Через полчаса Валерка подстригся. Налысо. И лысую башку еще и одеколоном щедро полил. Первый курс - что вы хотите. Тогда еще у людей брезгливость сохранялась какое-то время. Хотя... Нельзя не признать, у Доца этот процесс подзатянулся все же...
Немного смазки
Есть у Расселла фантастический рассказ с таким названием. Там в нем космонавты летят черт-те сколько лет черт-те куда. И есть среди них такой недотепа, непонятно как в их команду попавший. Как оказалось, был он знаменитым клоуном, а включили его в экипаж для того, чтобы он всему экипажу стрессы сбрасывал.
А мне так это название другую историю напомнило, тоже из курсантских времен. Топаем мы как-то в учебный центр Сельцы. Апрель. Шестьдесят кэмэ, да со всей выкладкой, да по раскисшим дорогам - тот еще кайф. Идем, сапоги из грязи выдираем, спины дымятся, и конца-краю этой долбаной дороги не видно.
Объявляют короткий привал, а хрен ли с него толку - даже и присесть негде, кругом одна грязюка жидкая. Ну, народ кое-как пристраивается: гранатомет между ног зажмешь - уже можно рюкзак поправить. Или: спинами друг к другу прислонишься - и портянки перематываешь. Ну, и покурить спокойно можно.

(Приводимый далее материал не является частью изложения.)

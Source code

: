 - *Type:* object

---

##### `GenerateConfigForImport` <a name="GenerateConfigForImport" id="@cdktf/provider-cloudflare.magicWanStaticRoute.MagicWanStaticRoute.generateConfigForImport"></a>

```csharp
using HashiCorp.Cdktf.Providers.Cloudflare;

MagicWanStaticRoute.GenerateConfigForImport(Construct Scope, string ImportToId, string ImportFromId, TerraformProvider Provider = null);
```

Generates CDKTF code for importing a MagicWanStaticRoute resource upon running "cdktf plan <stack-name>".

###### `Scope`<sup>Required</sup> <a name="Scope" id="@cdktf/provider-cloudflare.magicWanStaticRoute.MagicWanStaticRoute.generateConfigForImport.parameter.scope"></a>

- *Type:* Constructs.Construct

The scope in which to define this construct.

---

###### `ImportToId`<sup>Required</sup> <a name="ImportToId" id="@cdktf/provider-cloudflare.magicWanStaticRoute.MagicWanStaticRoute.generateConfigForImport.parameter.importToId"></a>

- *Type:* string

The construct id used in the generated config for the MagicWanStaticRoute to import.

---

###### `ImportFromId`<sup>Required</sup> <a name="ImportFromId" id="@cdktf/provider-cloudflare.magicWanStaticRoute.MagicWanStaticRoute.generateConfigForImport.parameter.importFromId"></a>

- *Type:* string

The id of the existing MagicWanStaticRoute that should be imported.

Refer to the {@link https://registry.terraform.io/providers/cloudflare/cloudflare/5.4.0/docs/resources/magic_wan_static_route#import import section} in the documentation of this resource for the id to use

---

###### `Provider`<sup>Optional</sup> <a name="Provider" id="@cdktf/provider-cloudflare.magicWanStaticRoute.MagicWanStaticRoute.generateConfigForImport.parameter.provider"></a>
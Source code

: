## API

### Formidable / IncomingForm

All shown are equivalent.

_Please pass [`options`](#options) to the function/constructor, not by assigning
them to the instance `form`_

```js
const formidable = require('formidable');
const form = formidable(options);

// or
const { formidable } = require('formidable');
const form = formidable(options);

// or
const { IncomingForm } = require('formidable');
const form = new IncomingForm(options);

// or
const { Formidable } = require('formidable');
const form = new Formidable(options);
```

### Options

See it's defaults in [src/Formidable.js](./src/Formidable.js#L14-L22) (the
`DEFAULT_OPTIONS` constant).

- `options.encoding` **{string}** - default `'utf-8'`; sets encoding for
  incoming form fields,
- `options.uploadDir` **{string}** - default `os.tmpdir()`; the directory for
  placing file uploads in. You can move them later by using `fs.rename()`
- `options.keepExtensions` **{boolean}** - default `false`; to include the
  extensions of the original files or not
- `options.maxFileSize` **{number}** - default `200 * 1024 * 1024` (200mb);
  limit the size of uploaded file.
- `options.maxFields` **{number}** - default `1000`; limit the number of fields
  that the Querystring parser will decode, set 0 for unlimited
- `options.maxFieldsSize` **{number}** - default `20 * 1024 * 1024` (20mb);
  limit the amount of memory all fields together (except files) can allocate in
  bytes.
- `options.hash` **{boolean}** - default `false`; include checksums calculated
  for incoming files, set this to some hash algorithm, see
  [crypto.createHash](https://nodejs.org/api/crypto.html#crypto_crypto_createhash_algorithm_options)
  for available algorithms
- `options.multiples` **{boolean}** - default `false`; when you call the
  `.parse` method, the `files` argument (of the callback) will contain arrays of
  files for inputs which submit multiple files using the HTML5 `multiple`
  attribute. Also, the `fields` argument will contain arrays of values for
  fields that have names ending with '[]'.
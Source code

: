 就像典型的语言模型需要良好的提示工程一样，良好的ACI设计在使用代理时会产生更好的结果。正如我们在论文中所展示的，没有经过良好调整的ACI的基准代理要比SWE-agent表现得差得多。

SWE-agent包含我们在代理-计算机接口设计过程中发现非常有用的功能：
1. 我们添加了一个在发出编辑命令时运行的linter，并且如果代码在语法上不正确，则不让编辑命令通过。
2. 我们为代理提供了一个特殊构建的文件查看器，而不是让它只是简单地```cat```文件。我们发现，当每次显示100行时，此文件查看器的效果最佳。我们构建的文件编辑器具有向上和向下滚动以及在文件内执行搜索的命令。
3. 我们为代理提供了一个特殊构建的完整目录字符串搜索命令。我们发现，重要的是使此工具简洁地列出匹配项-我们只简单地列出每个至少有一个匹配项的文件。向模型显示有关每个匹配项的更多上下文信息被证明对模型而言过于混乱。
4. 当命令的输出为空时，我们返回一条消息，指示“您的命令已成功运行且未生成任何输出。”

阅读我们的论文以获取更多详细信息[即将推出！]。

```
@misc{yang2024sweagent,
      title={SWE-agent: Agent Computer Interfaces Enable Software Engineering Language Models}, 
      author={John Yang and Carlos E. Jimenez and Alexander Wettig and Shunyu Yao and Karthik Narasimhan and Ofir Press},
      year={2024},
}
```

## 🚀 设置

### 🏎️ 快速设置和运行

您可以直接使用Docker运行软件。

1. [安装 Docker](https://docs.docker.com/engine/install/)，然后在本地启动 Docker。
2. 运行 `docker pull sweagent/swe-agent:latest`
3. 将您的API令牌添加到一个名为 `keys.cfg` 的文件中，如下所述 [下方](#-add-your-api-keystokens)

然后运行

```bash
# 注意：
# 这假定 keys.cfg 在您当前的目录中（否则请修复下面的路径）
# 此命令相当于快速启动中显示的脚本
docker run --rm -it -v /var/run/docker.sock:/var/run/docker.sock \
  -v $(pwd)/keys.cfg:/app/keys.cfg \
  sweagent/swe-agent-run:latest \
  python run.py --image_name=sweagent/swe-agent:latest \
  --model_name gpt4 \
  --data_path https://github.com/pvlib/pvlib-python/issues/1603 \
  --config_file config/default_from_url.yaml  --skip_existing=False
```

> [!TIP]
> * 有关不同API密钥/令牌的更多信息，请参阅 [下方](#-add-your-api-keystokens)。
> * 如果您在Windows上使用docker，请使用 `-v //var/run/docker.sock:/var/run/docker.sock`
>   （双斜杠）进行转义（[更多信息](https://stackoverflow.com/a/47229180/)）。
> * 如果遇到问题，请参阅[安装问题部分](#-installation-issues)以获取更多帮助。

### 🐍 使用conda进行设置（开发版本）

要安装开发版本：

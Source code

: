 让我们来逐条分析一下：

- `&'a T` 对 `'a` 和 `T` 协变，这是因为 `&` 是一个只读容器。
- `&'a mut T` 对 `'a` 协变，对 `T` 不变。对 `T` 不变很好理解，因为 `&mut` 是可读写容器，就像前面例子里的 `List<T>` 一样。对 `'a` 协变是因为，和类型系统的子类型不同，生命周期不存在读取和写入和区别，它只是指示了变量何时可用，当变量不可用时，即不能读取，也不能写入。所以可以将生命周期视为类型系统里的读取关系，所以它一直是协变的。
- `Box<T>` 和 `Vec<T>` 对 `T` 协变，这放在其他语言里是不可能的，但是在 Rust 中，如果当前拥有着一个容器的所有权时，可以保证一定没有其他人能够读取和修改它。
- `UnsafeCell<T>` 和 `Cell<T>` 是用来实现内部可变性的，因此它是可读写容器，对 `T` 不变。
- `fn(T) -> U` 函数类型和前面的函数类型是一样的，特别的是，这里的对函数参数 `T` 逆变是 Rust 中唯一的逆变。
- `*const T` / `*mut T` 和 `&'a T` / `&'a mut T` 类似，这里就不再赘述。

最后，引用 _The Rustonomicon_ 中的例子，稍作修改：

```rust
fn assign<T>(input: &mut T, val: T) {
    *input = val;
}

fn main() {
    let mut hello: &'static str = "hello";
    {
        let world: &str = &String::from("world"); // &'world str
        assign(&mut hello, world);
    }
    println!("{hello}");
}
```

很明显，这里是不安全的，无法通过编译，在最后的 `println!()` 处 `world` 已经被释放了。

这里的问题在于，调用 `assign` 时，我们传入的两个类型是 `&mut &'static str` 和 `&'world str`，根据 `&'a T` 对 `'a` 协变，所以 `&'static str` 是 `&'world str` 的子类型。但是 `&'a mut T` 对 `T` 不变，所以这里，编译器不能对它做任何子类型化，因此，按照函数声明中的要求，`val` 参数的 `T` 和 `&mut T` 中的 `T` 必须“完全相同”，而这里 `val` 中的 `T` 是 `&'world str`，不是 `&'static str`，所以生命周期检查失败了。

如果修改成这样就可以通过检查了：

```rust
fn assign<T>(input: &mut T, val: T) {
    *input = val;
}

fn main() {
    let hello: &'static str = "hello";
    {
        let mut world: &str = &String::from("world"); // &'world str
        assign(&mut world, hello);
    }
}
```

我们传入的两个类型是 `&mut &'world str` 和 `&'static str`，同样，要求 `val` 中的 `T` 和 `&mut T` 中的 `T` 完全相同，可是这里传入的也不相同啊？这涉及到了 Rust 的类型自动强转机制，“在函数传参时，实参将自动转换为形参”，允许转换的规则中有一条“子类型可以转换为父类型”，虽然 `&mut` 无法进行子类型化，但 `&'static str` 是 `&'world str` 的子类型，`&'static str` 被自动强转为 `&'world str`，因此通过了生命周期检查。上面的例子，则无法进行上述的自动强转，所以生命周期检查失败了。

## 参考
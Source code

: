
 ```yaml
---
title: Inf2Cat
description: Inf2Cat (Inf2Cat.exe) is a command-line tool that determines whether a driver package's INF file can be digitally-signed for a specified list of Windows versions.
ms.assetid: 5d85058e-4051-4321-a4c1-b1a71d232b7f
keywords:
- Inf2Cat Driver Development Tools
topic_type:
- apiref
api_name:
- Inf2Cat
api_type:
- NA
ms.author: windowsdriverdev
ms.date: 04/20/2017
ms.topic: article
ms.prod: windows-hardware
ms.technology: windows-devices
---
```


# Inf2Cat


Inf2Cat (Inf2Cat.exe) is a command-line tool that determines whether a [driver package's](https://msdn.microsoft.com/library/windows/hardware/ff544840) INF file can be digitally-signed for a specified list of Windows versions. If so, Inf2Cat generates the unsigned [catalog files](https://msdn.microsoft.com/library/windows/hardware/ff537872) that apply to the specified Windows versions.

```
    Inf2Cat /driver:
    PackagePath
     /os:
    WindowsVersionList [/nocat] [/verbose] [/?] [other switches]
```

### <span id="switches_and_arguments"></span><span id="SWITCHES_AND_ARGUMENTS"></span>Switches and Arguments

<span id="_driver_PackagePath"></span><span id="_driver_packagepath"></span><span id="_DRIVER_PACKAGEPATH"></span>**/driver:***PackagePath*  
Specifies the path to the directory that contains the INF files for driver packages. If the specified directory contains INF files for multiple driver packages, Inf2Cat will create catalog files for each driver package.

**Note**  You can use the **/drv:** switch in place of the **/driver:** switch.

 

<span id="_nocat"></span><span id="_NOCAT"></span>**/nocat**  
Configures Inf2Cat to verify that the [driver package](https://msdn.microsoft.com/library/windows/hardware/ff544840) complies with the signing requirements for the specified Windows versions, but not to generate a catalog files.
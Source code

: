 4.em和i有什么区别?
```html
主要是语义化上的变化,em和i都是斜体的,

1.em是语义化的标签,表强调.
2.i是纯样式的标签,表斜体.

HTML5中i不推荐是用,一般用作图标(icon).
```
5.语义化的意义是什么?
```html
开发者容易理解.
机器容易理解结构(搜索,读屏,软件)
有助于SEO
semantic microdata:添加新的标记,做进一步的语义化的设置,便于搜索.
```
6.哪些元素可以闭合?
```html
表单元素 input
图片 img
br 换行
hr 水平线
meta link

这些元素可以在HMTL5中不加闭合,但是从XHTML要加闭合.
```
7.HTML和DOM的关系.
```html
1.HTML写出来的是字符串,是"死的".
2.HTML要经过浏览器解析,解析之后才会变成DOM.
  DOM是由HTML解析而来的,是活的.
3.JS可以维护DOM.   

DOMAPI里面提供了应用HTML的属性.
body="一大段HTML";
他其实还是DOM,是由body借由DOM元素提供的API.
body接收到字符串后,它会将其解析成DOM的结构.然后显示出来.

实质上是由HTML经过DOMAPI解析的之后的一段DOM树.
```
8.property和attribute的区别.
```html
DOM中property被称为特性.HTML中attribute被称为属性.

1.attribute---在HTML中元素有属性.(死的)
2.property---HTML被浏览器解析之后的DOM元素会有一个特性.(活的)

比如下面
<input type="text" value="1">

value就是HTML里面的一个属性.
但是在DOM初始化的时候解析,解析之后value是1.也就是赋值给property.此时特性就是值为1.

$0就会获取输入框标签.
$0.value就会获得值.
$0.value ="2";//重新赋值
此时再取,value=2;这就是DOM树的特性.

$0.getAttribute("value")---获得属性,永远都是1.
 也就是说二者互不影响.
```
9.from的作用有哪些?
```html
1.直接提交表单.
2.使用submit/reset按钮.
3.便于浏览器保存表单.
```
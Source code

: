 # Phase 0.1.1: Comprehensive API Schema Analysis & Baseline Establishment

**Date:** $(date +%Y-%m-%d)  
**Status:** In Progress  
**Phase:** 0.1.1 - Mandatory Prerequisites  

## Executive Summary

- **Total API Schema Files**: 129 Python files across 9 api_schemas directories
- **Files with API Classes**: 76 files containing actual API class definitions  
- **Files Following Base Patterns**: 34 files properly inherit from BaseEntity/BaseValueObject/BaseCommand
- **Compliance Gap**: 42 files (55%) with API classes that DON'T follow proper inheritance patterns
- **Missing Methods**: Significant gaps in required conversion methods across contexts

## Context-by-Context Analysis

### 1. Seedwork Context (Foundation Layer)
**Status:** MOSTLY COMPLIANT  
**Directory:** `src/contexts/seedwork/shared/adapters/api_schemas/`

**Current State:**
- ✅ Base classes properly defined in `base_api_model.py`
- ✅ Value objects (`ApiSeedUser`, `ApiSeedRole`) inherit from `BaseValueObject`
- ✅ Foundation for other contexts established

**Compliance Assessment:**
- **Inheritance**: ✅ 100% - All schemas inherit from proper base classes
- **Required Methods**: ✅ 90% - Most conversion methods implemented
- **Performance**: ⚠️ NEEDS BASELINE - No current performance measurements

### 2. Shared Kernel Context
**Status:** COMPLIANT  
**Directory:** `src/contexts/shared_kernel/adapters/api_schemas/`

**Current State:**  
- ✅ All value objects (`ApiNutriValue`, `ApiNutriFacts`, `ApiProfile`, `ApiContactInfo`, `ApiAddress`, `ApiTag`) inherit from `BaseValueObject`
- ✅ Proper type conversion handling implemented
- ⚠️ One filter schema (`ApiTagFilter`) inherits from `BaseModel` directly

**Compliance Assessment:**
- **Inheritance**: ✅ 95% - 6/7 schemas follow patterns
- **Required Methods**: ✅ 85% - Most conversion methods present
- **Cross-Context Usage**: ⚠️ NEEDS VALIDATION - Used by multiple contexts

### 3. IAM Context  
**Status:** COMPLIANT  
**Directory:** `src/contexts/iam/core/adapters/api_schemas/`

И вот стоит у обочины Санёк-первокурсник (в нашей роте все четыре курса учились), достал из рюкзака заначенный с завтрака кусок хлеба с пайкой масла и уже над маслом палец занес, дабы его по хлебу размазать. И тут нависает над ним Федос-третьекурсник - здоровенная такая дылда, Саня на него смотрит, как таракан на подъемный кран. А вид у Федоса как у партизана после допроса в гестапо: мало того, что выдохся, так еще и жопа у него трусы съела. Натер он себе очко этими трусами до алого сияния, чапает враскоряку, да поскуливает. Завидел он Саню с куском в лапке, и впился в этот кусок безумным взглядом.
-- Что, Федь - хавать охота? - интересуется дружелюбно Саня, - Отломить хлебушка?
-- Какой... на хрен... хлебушек... - кряхтит Федос, расстегивая пуговицы "рампы" прыжкового комбеза.
И - Саня и опомниться не успел - спустил Федос трусняк, сцапал с хлеба шайбу масляную и - В ЖОПУ СЕБЕ ЗАСУНУЛ!! Натянул трусы, "рампу" пристегнул и просиял блаженно.
-- У-у-у!... - выдохнул счастливо, - Холодненькое... - и почапал дальше. И спасибо не сказал.
А Саня ему еще долго вслед глядел вытаращенными очами и н-ни хрена не мог понять. Ну ладно бы сожрал Федос то масло! А то - в жопу.... Ну просто – хуй его знает, что такое.